- **SOURCE MATERIAL**

= Beginning of Section =

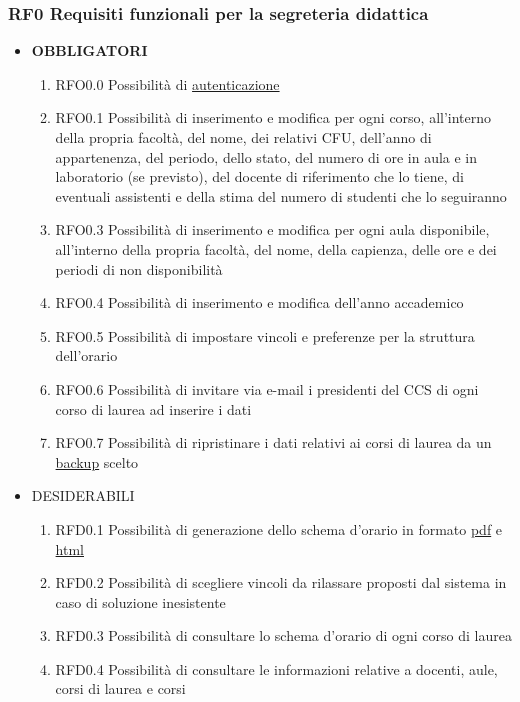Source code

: \documentclass[11pt,a4paper]{article}
\begin{document}
\subsubsection{RF0 Requisiti funzionali per la segreteria didattica}
\begin{itemize}
\item \textbf{OBBLIGATORI}
\begin{enumerate}
\item RFO0.0 Possibilità di \underline{autenticazione}
\item RFO0.1 Possibilità di inserimento e modifica per ogni corso, all'interno della propria facoltà, del nome, dei relativi CFU, dell'anno di appartenenza, del periodo, dello stato, del numero di ore in aula e in laboratorio (se previsto), del docente di riferimento che lo tiene, di eventuali assistenti e della stima del numero di studenti che lo seguiranno
\item RFO0.3 Possibilità di inserimento e modifica per ogni aula disponibile, all'interno della propria facoltà, del nome, della capienza, delle ore e dei periodi di non disponibilità
\item RFO0.4 Possibilità di inserimento e modifica dell'anno accademico
\item RFO0.5 Possibilità di impostare vincoli e preferenze per la struttura dell'orario %
\item RFO0.6 Possibilità di invitare via e-mail i presidenti del CCS di ogni corso di laurea ad inserire i dati
\item RFO0.7 Possibilità di ripristinare i dati relativi ai corsi di laurea da un \underline{backup} scelto
\end{enumerate}
\item \textsc{DESIDERABILI}
\begin{enumerate}
\item RFD0.1 Possibilità di generazione dello schema d'orario in formato \underline{pdf} e \underline{html}
\item RFD0.2 Possibilità di scegliere vincoli da rilassare proposti dal sistema in caso di soluzione inesistente
\item RFD0.3 Possibilità di consultare lo schema d'orario di ogni corso di laurea
\item RFD0.4 Possibilità di consultare le informazioni relative a docenti, aule, corsi di laurea e corsi
\end{enumerate}
\end{itemize}
\end{document}
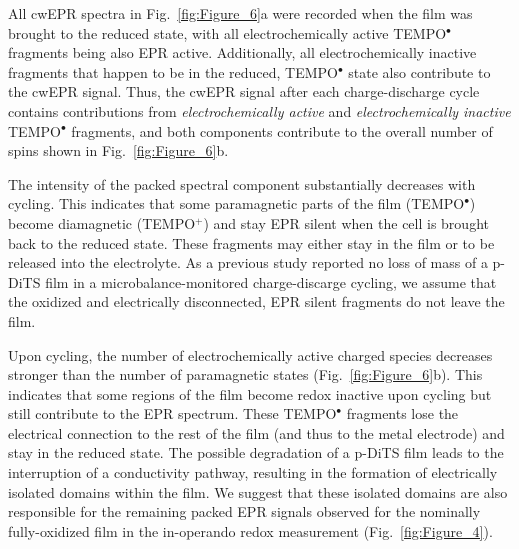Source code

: \par
All cwEPR spectra in Fig.~\ref{fig:Figure_6}a were recorded when the film was brought to the reduced state, with all electrochemically active TEMPO$^\bullet$ fragments being also EPR active. Additionally, all electrochemically inactive fragments that happen to be in the reduced, TEMPO$^\bullet$ state also contribute to the cwEPR signal. Thus, the cwEPR signal after each charge-discharge cycle contains contributions from \emph{electrochemically active} and \emph{electrochemically inactive} TEMPO$^\bullet$ fragments, and both components contribute to the overall number of spins shown in Fig.~\ref{fig:Figure_6}b.

\par
The intensity of the packed spectral component substantially decreases with cycling. This indicates that some paramagnetic parts of the film (TEMPO$^{\bullet}$) become diamagnetic (TEMPO$^{+}$) and stay EPR silent when the cell is brought back to the reduced state. These fragments may either stay in the film or to be released into the electrolyte. 
As a previous study reported no loss of mass of a p-DiTS film in a microbalance-monitored charge-discarge cycling, \cite{vereshchagin2020_battandsupercaps} we assume that the oxidized and electrically disconnected, EPR silent fragments do not leave the film.



\par
Upon cycling, the number of electrochemically active charged species decreases stronger than the number of paramagnetic states (Fig.~\ref{fig:Figure_6}b). This  indicates that some regions of the film become redox inactive upon cycling but still contribute to the EPR spectrum. These TEMPO$^{\bullet}$ fragments lose the electrical connection to the rest of the film (and thus to the metal electrode) and stay in the reduced state. The possible degradation of a p-DiTS film leads to the interruption of a conductivity pathway, resulting in the formation of electrically isolated domains within the film. We suggest that these isolated domains are also responsible for the remaining packed EPR signals observed for the nominally fully-oxidized film in the in-operando redox measurement (Fig.~\ref{fig:Figure_4}).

= End of Section =

- **TASK DESCRIPTION**
Show each line of the data that contains the string "oxidized".

- **RESPONSE**
As a previous study reported no loss of mass of a p-DiTS film in a microbalance-monitored charge-discarge cycling, \cite{vereshchagin2020_battandsupercaps} we assume that the oxidized and electrically disconnected, EPR silent fragments do not leave the film.
Upon cycling, the number of electrochemically active charged species decreases stronger than the number of paramagnetic states (Fig.~\ref{fig:Figure_6}b). This  indicates that some regions of the film become redox inactive upon cycling but still contribute to the EPR spectrum. These TEMPO$^{\bullet}$ fragments lose the electrical connection to the rest of the film (and thus to the metal electrode) and stay in the reduced state. The possible degradation of a p-DiTS film leads to the interruption of a conductivity pathway, resulting in the formation of electrically isolated domains within the film. We suggest that these isolated domains are also responsible for the remaining packed EPR signals observed for the nominally fully-oxidized film in the in-operando redox measurement (Fig.~\ref{fig:Figure_4}).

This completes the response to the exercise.